> EXERCISE OBJECTIVE
Omit images. Retype all entries verbatim.

---- RECORDS FOR THIS EXERCISE

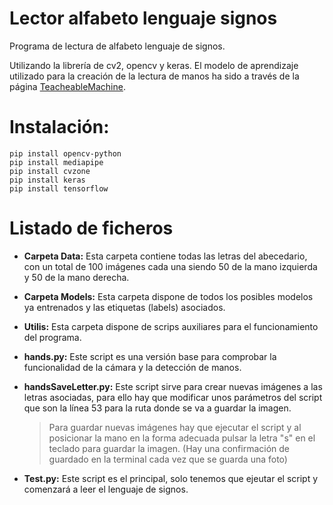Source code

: # Lector alfabeto lenguaje signos

Programa de lectura de alfabeto lenguaje de signos.

Utilizando la librería de cv2, opencv y keras. El modelo de aprendizaje utilizado para la creación de la lectura de manos ha sido a través de la página [TeacheableMachine](https://teachablemachine.withgoogle.com/train/image).

# Instalación:
    pip install opencv-python
    pip install mediapipe
    pip install cvzone
    pip install keras
    pip install tensorflow

# Listado de ficheros

- **Carpeta Data:** Esta carpeta contiene todas las letras del abecedario, con un total de 100 imágenes cada una siendo 50 de la mano izquierda y 50 de la mano derecha.

- **Carpeta Models:** Esta carpeta dispone de todos los posibles modelos ya entrenados y las etiquetas (labels) asociados.

- **Utilis:** Esta carpeta dispone de scrips auxiliares para el funcionamiento del programa.

- **hands.py:** Este script es una versión base para comprobar la funcionalidad de la cámara y la detección de manos.

- **handsSaveLetter.py:** Este script sirve para crear nuevas imágenes a las letras asociadas, para ello hay que modificar unos parámetros del script que son la línea 53 para la ruta donde se va a guardar la imagen.
    > Para guardar nuevas imágenes hay que ejecutar el script y al posicionar la mano en la forma adecuada pulsar la letra "s" en el teclado para guardar la imagen. (Hay una confirmación de guardado en la terminal cada vez que se guarda una foto)

- **Test.py:** Este script es el principal, solo tenemos que ejeutar el script y comenzará a leer el lenguaje de signos.
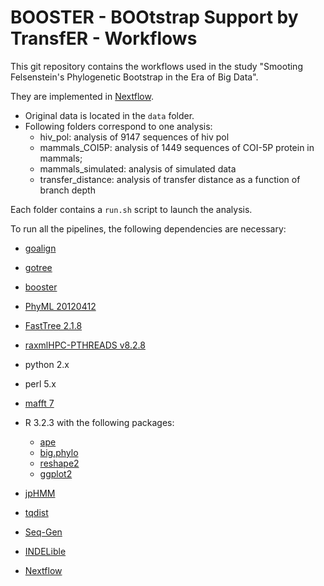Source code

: # BOOSTER - BOOtstrap Support by TransfER - Workflows

This git repository contains the workflows used in the study "Smooting Felsenstein's Phylogenetic Bootstrap in the Era of Big Data".

They are implemented in [Nextflow](https://www.nextflow.io/).

* Original data is located in the `data` folder.
* Following folders correspond to one analysis:
    * hiv_pol: analysis of 9147 sequences of hiv pol
    * mammals_COI5P: analysis of 1449 sequences of COI-5P protein in mammals;
    * mammals_simulated: analysis of simulated data
    * transfer_distance: analysis of transfer distance as a function of branch depth

Each folder contains a `run.sh` script to launch the analysis.

To run all the pipelines, the following dependencies are necessary:

* [goalign](https://github.com/fredericlemoine/goalign)
* [gotree](https://github.com/fredericlemoine/gotree)
* [booster](https://github.com/fredericlemoine/booster)

* [PhyML 20120412](http://www.atgc-montpellier.fr/phyml/download.php)
* [FastTree 2.1.8](http://www.microbesonline.org/fasttree/)
* [raxmlHPC-PTHREADS v8.2.8](http://sco.h-its.org/exelixis/software.html)
* python 2.x
* perl 5.x
* [mafft 7](http://mafft.cbrc.jp/alignment/software/)
* R 3.2.3 with the following packages:
    * [ape](https://cran.rstudio.com/web/packages/ape/index.html)
    * [big.phylo](https://github.com/olli0601/big.phylo)
    * [reshape2](https://cran.r-project.org/web/packages/reshape2/index.html)
    * [ggplot2](http://ggplot2.org/)
* [jpHMM](http://jphmm.gobics.de/)
* [tqdist](http://users-cs.au.dk/cstorm/software/tqdist/)
* [Seq-Gen](https://github.com/rambaut/Seq-Gen)
* [INDELible](http://abacus.gene.ucl.ac.uk/software/indelible/)
* [Nextflow](https://www.nextflow.io/)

--------

> SOLUTION FOR THIS TASK
Source code

: # Lector alfabeto lenguaje signos

Programa de lectura de alfabeto lenguaje de signos.

Utilizando la librería de cv2, opencv y keras. El modelo de aprendizaje utilizado para la creación de la lectura de manos ha sido a través de la página [TeacheableMachine](https://teachablemachine.withgoogle.com/train/image).

# Instalación:
    pip install opencv-python
    pip install mediapipe
    pip install cvzone
    pip install keras
    pip install tensorflow

# Listado de ficheros

- **Carpeta Data:** Esta carpeta contiene todas las letras del abecedario, con un total de 100 imágenes cada una siendo 50 de la mano izquierda y 50 de la mano derecha.

- **Carpeta Models:** Esta carpeta dispone de todos los posibles modelos ya entrenados y las etiquetas (labels) asociados.

- **Utilis:** Esta carpeta dispone de scrips auxiliares para el funcionamiento del programa.

- **hands.py:** Este script es una versión base para comprobar la funcionalidad de la cámara y la detección de manos.

- **handsSaveLetter.py:** Este script sirve para crear nuevas imágenes a las letras asociadas, para ello hay que modificar unos parámetros del script que son la línea 53 para la ruta donde se va a guardar la imagen.
    > Para guardar nuevas imágenes hay que ejecutar el script y al posicionar la mano en la forma adecuada pulsar la letra "s" en el teclado para guardar la imagen. (Hay una confirmación de guardado en la terminal cada vez que se guarda una foto)

- **Test.py:** Este script es el principal, solo tenemos que ejeutar el script y comenzará a leer el lenguaje de signos.
Source code

: # BOOSTER - BOOtstrap Support by TransfER - Workflows

This git repository contains the workflows used in the study "Smooting Felsenstein's Phylogenetic Bootstrap in the Era of Big Data".

They are implemented in [Nextflow](https://www.nextflow.io/).

* Original data is located in the `data` folder.
* Following folders correspond to one analysis:
    * hiv_pol: analysis of 9147 sequences of hiv pol
    * mammals_COI5P: analysis of 1449 sequences of COI-5P protein in mammals;
    * mammals_simulated: analysis of simulated data
    * transfer_distance: analysis of transfer distance as a function of branch depth

Each folder contains a `run.sh` script to launch the analysis.

To run all the pipelines, the following dependencies are necessary:

* [goalign](https://github.com/fredericlemoine/goalign)
* [gotree](https://github.com/fredericlemoine/gotree)
* [booster](https://github.com/fredericlemoine/booster)

* [PhyML 20120412](http://www.atgc-montpellier.fr/phyml/download.php)
* [FastTree 2.1.8](http://www.microbesonline.org/fasttree/)
* [raxmlHPC-PTHREADS v8.2.8](http://sco.h-its.org/exelixis/software.html)
* python 2.x
* perl 5.x
* [mafft 7](http://mafft.cbrc.jp/alignment/software/)
* R 3.2.3 with the following packages:
    * [ape](https://cran.rstudio.com/web/packages/ape/index.html)
    * [big.phylo](https://github.com/olli0601/big.phylo)
    * [reshape2](https://cran.r-project.org/web/packages/reshape2/index.html)
    * [ggplot2](http://ggplot2.org/)
* [jpHMM](http://jphmm.gobics.de/)
* [tqdist](http://users-cs.au.dk/cstorm/software/tqdist/)
* [Seq-Gen](https://github.com/rambaut/Seq-Gen)
* [INDELible](http://abacus.gene.ucl.ac.uk/software/indelible/)
* [Nextflow](https://www.nextflow.io/)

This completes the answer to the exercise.